The specific objectives of the workshop were to:
- Examine how potential bias is identified in traditional investigations, and what steps are taken to mitigate it;
- Interrogate the methods through which informational bias in open source research can be identified and measured;
- Examine whether evidence gathered through open source research could complement and address some of the informational gaps inherent to traditional investigative methods;
- Ask whether open source research gives rise to informational biases of its own;
- Identify the extent to which automated tools for conducting open source research could overcome issues of informational bias that may arise;
- Share good practices, challenges and lessons learnt regarding the use of open source evidence for human rights fact-finding;
- Identify common trends and possible future directions for the conduct of open source research for human rights investigations, including means to make those investigations more systematic.
The workshop took place over two days, 10 and 11 April 2019. It was interactive, with short, informal presentations, structured in panel discussions in order to trigger discussions and debate. The discussions will look at relevant benchmarks, indicators and examples of best practice drawn from various perspectives. A ‘TechDemo’ session presented an early prototype of the Knowledge Hub Framework, an automated discovery tool that is being developed as part of the OSR4Rights project. The concluding session highlighted key conclusions and recommendations, and will discuss the way forward for discussions.

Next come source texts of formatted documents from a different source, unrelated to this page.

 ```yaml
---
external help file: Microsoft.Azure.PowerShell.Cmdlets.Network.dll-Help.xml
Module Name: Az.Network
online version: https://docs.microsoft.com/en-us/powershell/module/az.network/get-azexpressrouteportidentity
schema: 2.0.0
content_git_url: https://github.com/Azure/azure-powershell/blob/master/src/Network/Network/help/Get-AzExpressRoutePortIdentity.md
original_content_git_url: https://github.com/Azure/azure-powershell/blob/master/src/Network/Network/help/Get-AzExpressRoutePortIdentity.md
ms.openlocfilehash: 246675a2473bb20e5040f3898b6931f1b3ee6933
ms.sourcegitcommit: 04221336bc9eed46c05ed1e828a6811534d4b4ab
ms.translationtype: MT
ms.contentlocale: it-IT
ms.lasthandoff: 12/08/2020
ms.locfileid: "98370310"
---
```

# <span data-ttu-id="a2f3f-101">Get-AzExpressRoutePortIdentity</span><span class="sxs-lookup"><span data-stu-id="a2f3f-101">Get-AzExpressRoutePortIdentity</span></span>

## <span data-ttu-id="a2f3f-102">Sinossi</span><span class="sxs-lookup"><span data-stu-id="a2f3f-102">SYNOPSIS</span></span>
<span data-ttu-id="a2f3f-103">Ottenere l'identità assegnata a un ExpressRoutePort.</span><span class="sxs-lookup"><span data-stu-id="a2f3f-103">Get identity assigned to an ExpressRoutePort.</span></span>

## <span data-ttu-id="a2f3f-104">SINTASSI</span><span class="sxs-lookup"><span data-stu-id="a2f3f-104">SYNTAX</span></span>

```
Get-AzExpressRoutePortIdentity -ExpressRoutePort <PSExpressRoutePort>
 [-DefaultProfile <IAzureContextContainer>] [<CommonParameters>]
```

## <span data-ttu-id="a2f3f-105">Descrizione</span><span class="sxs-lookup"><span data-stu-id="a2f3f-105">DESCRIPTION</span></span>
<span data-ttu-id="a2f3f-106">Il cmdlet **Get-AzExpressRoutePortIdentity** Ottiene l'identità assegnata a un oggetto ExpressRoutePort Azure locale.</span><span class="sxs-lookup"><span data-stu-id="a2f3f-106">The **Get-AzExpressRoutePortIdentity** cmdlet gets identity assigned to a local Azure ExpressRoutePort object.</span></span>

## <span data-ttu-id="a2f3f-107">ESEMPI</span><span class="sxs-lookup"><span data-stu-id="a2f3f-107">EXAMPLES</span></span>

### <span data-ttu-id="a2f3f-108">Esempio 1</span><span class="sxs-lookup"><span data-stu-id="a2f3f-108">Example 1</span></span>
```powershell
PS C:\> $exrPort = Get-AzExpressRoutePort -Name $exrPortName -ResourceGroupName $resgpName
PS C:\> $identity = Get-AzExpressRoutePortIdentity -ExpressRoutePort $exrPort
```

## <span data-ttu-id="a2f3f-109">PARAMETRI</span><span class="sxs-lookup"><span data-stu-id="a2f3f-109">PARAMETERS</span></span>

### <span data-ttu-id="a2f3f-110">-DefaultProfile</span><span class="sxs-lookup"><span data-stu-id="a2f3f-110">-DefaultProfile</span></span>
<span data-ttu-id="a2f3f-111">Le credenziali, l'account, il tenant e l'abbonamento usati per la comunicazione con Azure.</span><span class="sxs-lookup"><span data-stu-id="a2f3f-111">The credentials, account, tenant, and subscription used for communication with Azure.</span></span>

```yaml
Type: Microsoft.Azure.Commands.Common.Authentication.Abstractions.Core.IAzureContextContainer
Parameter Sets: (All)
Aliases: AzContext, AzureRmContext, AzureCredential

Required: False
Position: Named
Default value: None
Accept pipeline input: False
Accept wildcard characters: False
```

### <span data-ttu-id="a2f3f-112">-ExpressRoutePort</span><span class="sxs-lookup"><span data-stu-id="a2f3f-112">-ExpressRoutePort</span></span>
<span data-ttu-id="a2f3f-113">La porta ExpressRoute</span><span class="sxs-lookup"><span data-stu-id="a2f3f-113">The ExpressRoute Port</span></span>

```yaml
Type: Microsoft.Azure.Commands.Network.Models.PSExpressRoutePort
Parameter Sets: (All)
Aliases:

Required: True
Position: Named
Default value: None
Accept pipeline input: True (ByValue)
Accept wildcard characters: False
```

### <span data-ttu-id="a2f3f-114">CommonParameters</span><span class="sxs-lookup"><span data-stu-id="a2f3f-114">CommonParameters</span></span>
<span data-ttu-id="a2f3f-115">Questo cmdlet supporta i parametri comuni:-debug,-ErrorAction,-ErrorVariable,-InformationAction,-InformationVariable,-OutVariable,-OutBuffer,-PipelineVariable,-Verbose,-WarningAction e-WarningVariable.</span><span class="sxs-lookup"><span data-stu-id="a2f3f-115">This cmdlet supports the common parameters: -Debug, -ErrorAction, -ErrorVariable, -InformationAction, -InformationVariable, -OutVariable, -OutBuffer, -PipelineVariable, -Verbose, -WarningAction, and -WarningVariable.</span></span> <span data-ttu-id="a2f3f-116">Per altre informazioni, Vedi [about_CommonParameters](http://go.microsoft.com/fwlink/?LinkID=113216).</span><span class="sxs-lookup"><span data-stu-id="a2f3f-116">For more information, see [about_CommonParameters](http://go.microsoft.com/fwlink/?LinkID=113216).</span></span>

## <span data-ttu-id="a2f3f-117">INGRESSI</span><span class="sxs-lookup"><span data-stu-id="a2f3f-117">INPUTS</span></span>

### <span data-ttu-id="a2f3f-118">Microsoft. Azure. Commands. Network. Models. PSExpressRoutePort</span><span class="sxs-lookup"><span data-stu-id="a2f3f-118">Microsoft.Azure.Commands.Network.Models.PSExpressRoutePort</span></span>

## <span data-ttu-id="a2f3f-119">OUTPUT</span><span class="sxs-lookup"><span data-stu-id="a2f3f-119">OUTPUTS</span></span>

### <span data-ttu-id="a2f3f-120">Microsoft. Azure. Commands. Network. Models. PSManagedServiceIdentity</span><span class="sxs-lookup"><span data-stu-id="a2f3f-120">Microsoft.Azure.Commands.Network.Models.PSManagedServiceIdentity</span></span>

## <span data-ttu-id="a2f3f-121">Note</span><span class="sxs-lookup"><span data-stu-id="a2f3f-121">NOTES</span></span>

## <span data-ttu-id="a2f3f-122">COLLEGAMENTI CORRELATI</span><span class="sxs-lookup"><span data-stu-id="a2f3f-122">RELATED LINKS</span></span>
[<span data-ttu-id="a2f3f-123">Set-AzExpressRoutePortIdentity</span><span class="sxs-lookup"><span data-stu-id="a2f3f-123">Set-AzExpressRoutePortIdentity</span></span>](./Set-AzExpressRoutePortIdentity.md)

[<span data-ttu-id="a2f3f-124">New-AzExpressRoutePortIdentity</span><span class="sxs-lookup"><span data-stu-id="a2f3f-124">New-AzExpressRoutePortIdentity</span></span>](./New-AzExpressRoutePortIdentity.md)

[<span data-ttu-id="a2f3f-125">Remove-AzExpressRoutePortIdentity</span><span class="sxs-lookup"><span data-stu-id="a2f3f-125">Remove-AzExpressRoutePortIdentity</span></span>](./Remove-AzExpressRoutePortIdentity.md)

The workshop consisted of brief opening and closing sessions and the following panel discussions:
Panels 1 and 2: Representativeness in discovery and representativeness of violations
These sessions focused on the investigative process for human rights violations. They incorporated lessons learned from the perspective of NGOs as well as commissions of inquiry, fact-finding missions and other UN investigations on the representativeness of investigations. Combining these perspectives with lessons drawn from the academic literature on investigations and issues of representation, these panels set the scene for the remainder of the workshop.
Participants discussed whether issues surrounding the lack of representativeness in historic human rights investigations (e.g. lack of gender perspectives/focus on certain types of violations) are exacerbated or continued in investigations that rely extensively on open source research, or whether open source research may be able to overcome some of those issues.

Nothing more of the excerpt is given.